Small process innovations can create great advances
14 Feb 2020
In this age of disruption, there’s a tendency to regard innovation in terms of monumental, eye-catching change.
It’s no bad thing of course to think big – challenging times demand that we endeavour to do so whenever possible.
Yet we should not ignore the opportunities for the many small wins that can be achieved either.
As Lesley Eaton of SEEPEX points out in our main pumps feature, companies need not obsess about searching or waiting for that ‘next big thing’ to revolutionise their manufacturing processes. There is much they can attend to right under their noses.

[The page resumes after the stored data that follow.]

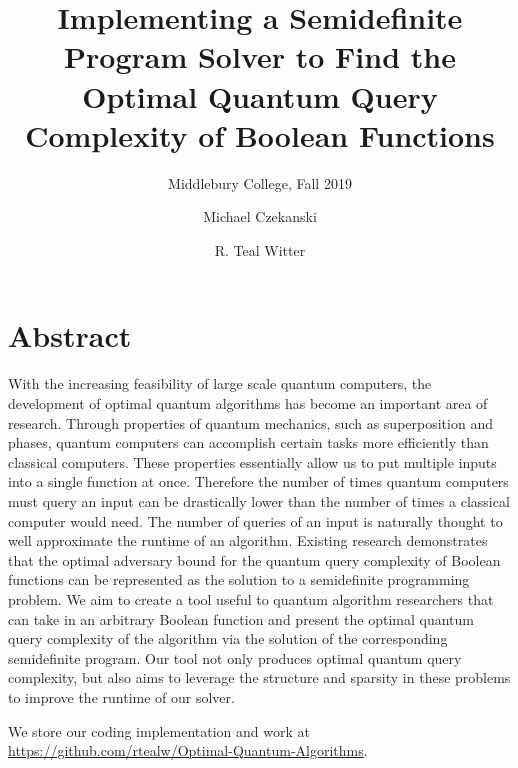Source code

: \documentclass[acmtog]{acmart}
\begin{document}
\title{Implementing a Semidefinite Program Solver to 
Find the Optimal Quantum Query Complexity
of Boolean Functions}

\subtitle{Middlebury College, Fall 2019}

\author{Michael Czekanski}

\author{R. Teal Witter}

\maketitle

\graphicspath{{./../figures/}}
\section*{Abstract}

With the increasing feasibility of large scale quantum computers, the
development of optimal quantum algorithms has become
an important area of research.
Through properties of quantum mechanics, such as
superposition and phases, quantum computers can
accomplish certain tasks more efficiently than
classical computers. These properties essentially
allow us to put multiple inputs into a single function
at once. Therefore the number of times quantum
computers must query an input can be drastically
lower than the number of times a classical computer
would need. The number of queries of an input is
naturally thought to well approximate the runtime of
an algorithm. Existing research demonstrates that the
optimal adversary bound for the quantum query
complexity of Boolean functions can be represented as
the solution to a semidefinite programming problem.
We aim to create a tool useful to quantum algorithm
researchers that can take in an arbitrary Boolean
function and present the optimal quantum query
complexity of the algorithm via the solution of the
corresponding semidefinite program. Our tool not only produces 
optimal quantum query complexity, but also aims to leverage 
the structure and sparsity in these problems to improve the runtime of our solver.


We store our coding implementation and work at
\url{https://github.com/rtealw/Optimal-Quantum-Algorithms}.










\end{document}

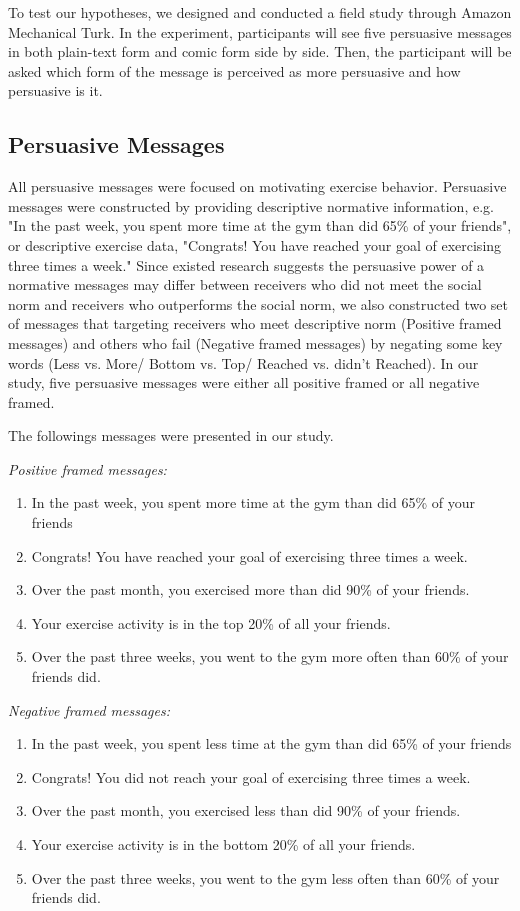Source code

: 
To test our hypotheses, we designed and conducted a field study through Amazon Mechanical Turk. In the experiment, participants will see five persuasive messages in both plain-text form and comic form side by side. Then, the participant will be asked which form of the message is perceived as more persuasive and how persuasive is it.
\subsection{Persuasive Messages}
All persuasive messages were focused on motivating exercise behavior. Persuasive messages were constructed by providing descriptive normative information, e.g. "In the past week, you spent more time at the gym than did 65\% of your friends", or descriptive exercise data, "Congrats! You have reached your goal of exercising three times a week." Since existed research suggests the persuasive power of a normative messages may differ between receivers who did not meet the social norm and receivers who outperforms the social norm, we also constructed two set of messages that targeting receivers who meet descriptive norm (Positive framed messages) and others who fail (Negative framed messages) by negating some key words (Less vs. More/ Bottom vs. Top/ Reached vs. didn't Reached). In our study, five persuasive messages were either all positive framed or all negative framed.\par
The followings messages were presented in our study.\par
\textit{Positive framed messages:}
\begin{enumerate}
  \item In the past week, you spent more time at the gym than did 65\% of your friends
  \item Congrats! You have reached your goal of exercising three times a week.
  \item Over the past month, you exercised more than did 90\% of your friends.
  \item Your exercise activity is in the top 20\% of all your friends.
  \item Over the past three weeks, you went to the gym more often than 60\% of your friends did.
\end{enumerate}\par
\textit{Negative framed messages:}
\begin{enumerate}
\item	In the past week, you spent less time at the gym than did 65\% of your friends
\item Congrats! You did not reach your goal of exercising three times a week.
\item	Over the past month, you exercised less than did 90\% of your friends.
\item	Your exercise activity is in the bottom 20\% of all your friends.
\item	Over the past three weeks, you went to the gym less often than 60\% of your friends did.
\end{enumerate}\par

It is, she advises, as much a matter of developing an environment in which innovation can flourish; plant the seeds, attend to them and then wait to reap at least a modest harvest in years to come.
Rather than focusing on an end product begin instead with the customer and the work culture, she advises. Or indeed, look at using an existing product in a different way.

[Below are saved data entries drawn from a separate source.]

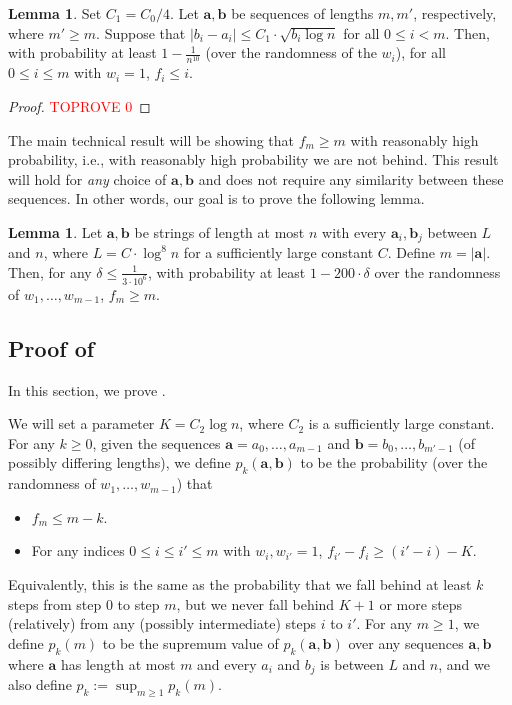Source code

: \documentclass[12pt]{article}
\theoremstyle{definition}
\newtheorem{lemma}[theorem]{Lemma}
\theoremstyle{remark}
\newcommand{\ba}{\mathbf a}
\newcommand{\bb}{\mathbf b}
\begin{document}
\begin{lemma} \label{lem:not-ahead}
    Set $C_1 = C_0/4$. Let $\ba, \bb$ be sequences of lengths $m, m'$, respectively, where $m' \ge m$.
    Suppose that $|b_{i}-a_{i}| \le C_1 \cdot \sqrt{b_{i} \log n}$ for all $0 \le i < m$. Then, with probability at least $1 - \frac{1}{n^{10}}$ (over the randomness of the $w_i$), for all $0 \le i \le m$ with $w_i = 1$, $f_i \le i$.
\end{lemma}

\begin{proof}\textcolor{red}{TOPROVE 0}\end{proof}

The main technical result will be showing that $f_m \ge m$ with reasonably high probability, i.e., with reasonably high probability we are not behind. This result will hold for \emph{any} choice of $\ba, \bb$ and does not require any similarity between these sequences. In other words, our goal is to prove the following lemma.

\begin{lemma} \label{lem:main-technical}
    Let $\ba, \bb$ be strings of length at most $n$ with every $\ba_i, \bb_j$ between $L$ and $n$, where $L = C \cdot \log^8 n$ for a sufficiently large constant $C$. Define $m = |\ba|$.
    Then, for any $\delta \le \frac{1}{3 \cdot 10^6}$, with probability at least $1-200 \cdot \delta$ over the randomness of $w_1, \dots, w_{m-1}$, $f_m \ge m$.
\end{lemma}

\subsection{Proof of }\label{sec:main-technical}

In this section, we prove .

We will set a parameter $K = C_2 \log n$, where $C_2$ is a sufficiently large constant.
For any $k \ge 0$, given the sequences $\ba = a_0, \dots, a_{m-1}$ and $\bb = b_0, \dots, b_{m'-1}$ (of possibly differing lengths), we define $p_k(\ba, \bb)$ to be the probability (over the randomness of $w_1, \dots, w_{m-1}$) that
\begin{itemize}
    \item $f_m \le m-k$.
    \item For any indices $0 \le i \le i' \le m$ with $w_i, w_{i'} = 1$, $f_{i'}-f_i \ge (i'-i)-K$.
\end{itemize}
Equivalently, this is the same as the probability that we fall behind at least $k$ steps from step $0$ to step $m$, but we never fall behind $K+1$ or more steps (relatively) from any (possibly intermediate) steps $i$ to $i'$.
For any $m \ge 1$, we define $p_k(m)$ to be the supremum value of $p_k(\ba, \bb)$ over any sequences $\ba, \bb$ where $\ba$ has length at most $m$ and every $a_i$ and $b_j$ is between $L$ and $n$, and we also define $p_k := \sup_{m \ge 1} p_k(m)$.
\end{document}
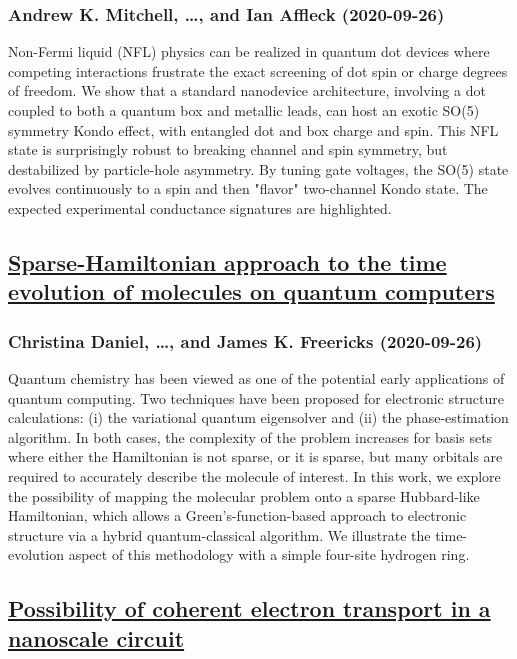 \subsubsection*{Andrew K. Mitchell, \dots, and Ian Affleck (2020-09-26)}
Non-Fermi liquid (NFL) physics can be realized in quantum dot devices where
competing interactions frustrate the exact screening of dot spin or charge
degrees of freedom. We show that a standard nanodevice architecture, involving
a dot coupled to both a quantum box and metallic leads, can host an exotic
SO(5) symmetry Kondo effect, with entangled dot and box charge and spin. This
NFL state is surprisingly robust to breaking channel and spin symmetry, but
destabilized by particle-hole asymmetry. By tuning gate voltages, the SO(5)
state evolves continuously to a spin and then "flavor" two-channel Kondo state.
The expected experimental conductance signatures are highlighted.

\subsection*{\href{http://arxiv.org/abs/2009.12679v1}{Sparse-Hamiltonian approach to the time evolution of molecules on  quantum computers}}
\subsubsection*{Christina Daniel, \dots, and James K. Freericks (2020-09-26)}
Quantum chemistry has been viewed as one of the potential early applications
of quantum computing. Two techniques have been proposed for electronic
structure calculations: (i) the variational quantum eigensolver and (ii) the
phase-estimation algorithm. In both cases, the complexity of the problem
increases for basis sets where either the Hamiltonian is not sparse, or it is
sparse, but many orbitals are required to accurately describe the molecule of
interest. In this work, we explore the possibility of mapping the molecular
problem onto a sparse Hubbard-like Hamiltonian, which allows a
Green's-function-based approach to electronic structure via a hybrid
quantum-classical algorithm. We illustrate the time-evolution aspect of this
methodology with a simple four-site hydrogen ring.

\subsection*{\href{http://arxiv.org/abs/2009.12676v1}{Possibility of coherent electron transport in a nanoscale circuit}}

Retrofitting and selective replacement affords another opportunity for inventiveness, as Bürkert’s shared experience demonstrates: the firm enabled a client to avoid the prohibitive cost of valve replacement by honing on a particular aspect alone.

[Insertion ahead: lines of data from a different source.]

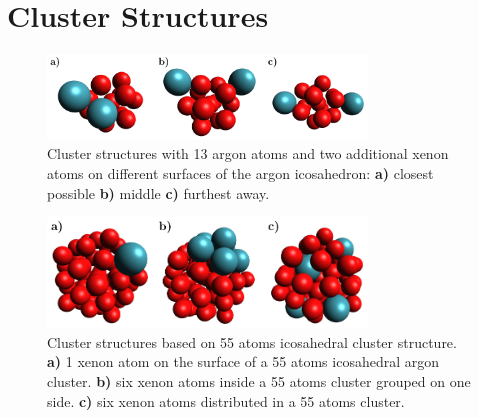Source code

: \section{Cluster Structures}

\begin{figure}[h]
 \centering
 \includegraphics[width=8.5cm]{pics/cluster_2_overview.pdf}
 \caption{Cluster structures with 13 argon atoms and two additional xenon
          atoms on different surfaces of the argon icosahedron:
          \textbf{a)} closest possible \textbf{b)} middle \textbf{c)}
          furthest away.}
 \label{figure:cluster_2_overview}
\end{figure}



\begin{figure}[h]
 \centering
 \includegraphics[width=8.5cm]{pics/cluster_3_overview.pdf}
 \caption{Cluster structures based on 55 atoms icosahedral cluster structure.
          \textbf{a)} 1 xenon atom on the surface of a 55 atoms icosahedral
          argon cluster. \textbf{b)} six xenon atoms inside a 55 atoms cluster
          grouped on one side. \textbf{c)} six xenon atoms distributed
          in a 55 atoms cluster. }
 \label{figure:cluster_3_overview}
\end{figure}
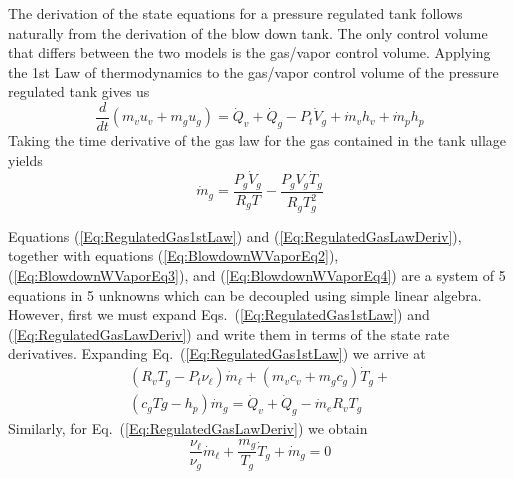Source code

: The derivation of the state equations for a pressure regulated tank
follows naturally from the derivation of the blow down tank.  The
only control volume that differs between the two models is the
gas/vapor control volume.  Applying the 1st Law of thermodynamics to
the gas/vapor control volume of the pressure regulated tank gives us
%
\begin{equation}
   \frac{d}{dt}\left( m_v u_v + m_g u_g \right) = \dot{Q}_v + \dot{Q}_g - P_t \dot{V}_g +
    \dot{m}_v h_v + \dot{m}_p h_p\label{Eq:RegulatedGas1stLaw}
\end{equation}
%
Taking the time derivative of the gas law for the gas contained in
the tank ullage yields
%
\begin{equation}
   \dot{m}_g = \frac{P_g \dot{V}_g}{R_g
   T} - \frac{P_g V_g \dot{T}_g}{R_g T_g^2} \label{Eq:RegulatedGasLawDeriv}
\end{equation}
%

Equations (\ref{Eq:RegulatedGas1stLaw}) and
(\ref{Eq:RegulatedGasLawDeriv}), together with equations
(\ref{Eq:BlowdownWVaporEq2}), (\ref{Eq:BlowdownWVaporEq3}), and
(\ref{Eq:BlowdownWVaporEq4}) are a system of 5 equations in 5
unknowns which can be decoupled using simple linear algebra.
However, first we must expand Eqs.~(\ref{Eq:RegulatedGas1stLaw}) and
(\ref{Eq:RegulatedGasLawDeriv}) and write them in terms of the state
rate derivatives.  Expanding Eq.~(\ref{Eq:RegulatedGas1stLaw}) we
arrive at
\begin{equation}
   \begin{split}
   \left( R_v T_g - P_t \nu_\ell \right)\dot{m}_\ell + \left( m_v c_v + m_g c_g \right)
   \dot{T}_g + \\ \left(c_g Tg - h_p \right)\dot{m}_g = \dot{Q}_v +
   \dot{Q}_g - \dot{m}_e R_v T_g
   \end{split}
\end{equation}
%
Similarly, for Eq.~(\ref{Eq:RegulatedGasLawDeriv}) we obtain
%
\begin{equation}
    \frac{\nu_\ell}{\nu_g}\dot{m}_\ell + \frac{m_g}{T_g}\dot{T}_g + \dot{m}_g = 0
\end{equation}
%

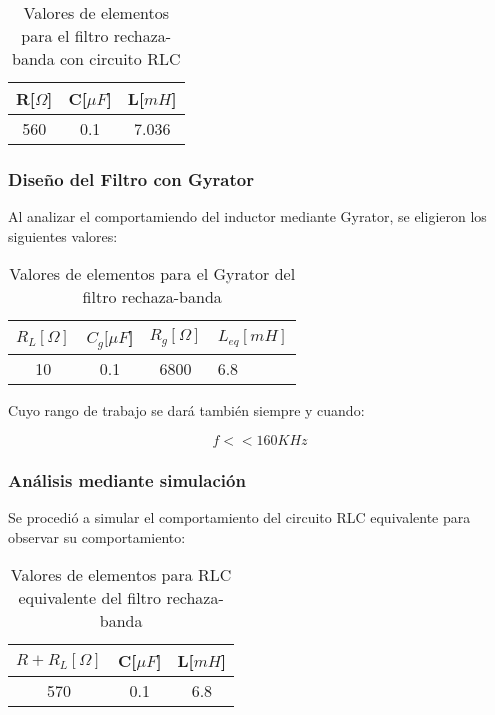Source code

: \begin{table}[H]
    \centering
    \begin{tabular}{|c|c|c|}
    \hline
    \rowcolor[HTML]{C0C0C0} 
    R[$\Omega$] & C[$\mu F$] & L[$mH$]  \\ \hline
    560     & 0.1  & 7.036 \\ \hline
    \end{tabular}
    \caption{Valores de elementos para el filtro rechaza-banda con circuito RLC}
    \end{table}

\subsubsection{Diseño del Filtro con Gyrator}

Al analizar el comportamiendo del inductor mediante Gyrator, se eligieron los siguientes valores:

\begin{table}[H]
    \centering
    \begin{tabular}{|c|c|c|l|}
    \hline
    \rowcolor[HTML]{C0C0C0} 
    $R_L[\Omega]$ & $C_g[\mu F$] & $R_g[\Omega]$  & $L_{eq}[mH]$ \\ \hline
    10      & 0.1  & 6800 & 6.8        \\ \hline
    \end{tabular}
    \caption{Valores de elementos para el Gyrator del filtro rechaza-banda}
    \end{table}

Cuyo rango de trabajo se dará también siempre y cuando:

$$f << 160 KHz$$

\subsubsection{Análisis mediante simulación}

Se procedió a simular el comportamiento del circuito RLC equivalente para observar su comportamiento:

\begin{table}[H]
    \centering
    \begin{tabular}{|c|c|c|}
    \hline
    \rowcolor[HTML]{C0C0C0} 
    $R+R_L[\Omega]$ & C[$\mu F$] & L[$mH$]  \\ \hline
    570      & 0.1  & 6.8 \\ \hline
    \end{tabular}
    \caption{Valores de elementos para RLC equivalente del filtro rechaza-banda}
    \end{table}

As a result, the client was able to retain its original valves and achieve the desired improvements while avoiding changes that would involve hefty amounts of downtime. Elsewhere, SKF used its fibre optic sensing technology to create a commercial load sensing bearing which has resulted in much more accurate strain measurements than have been previously achievable.
By nudging staff to turn their attention to particular aspects of their processes and products, pumps companies are innovating constantly. Sometimes those steps appear modest. But then a multiplicity of small steps will soon constitute a great leap forward.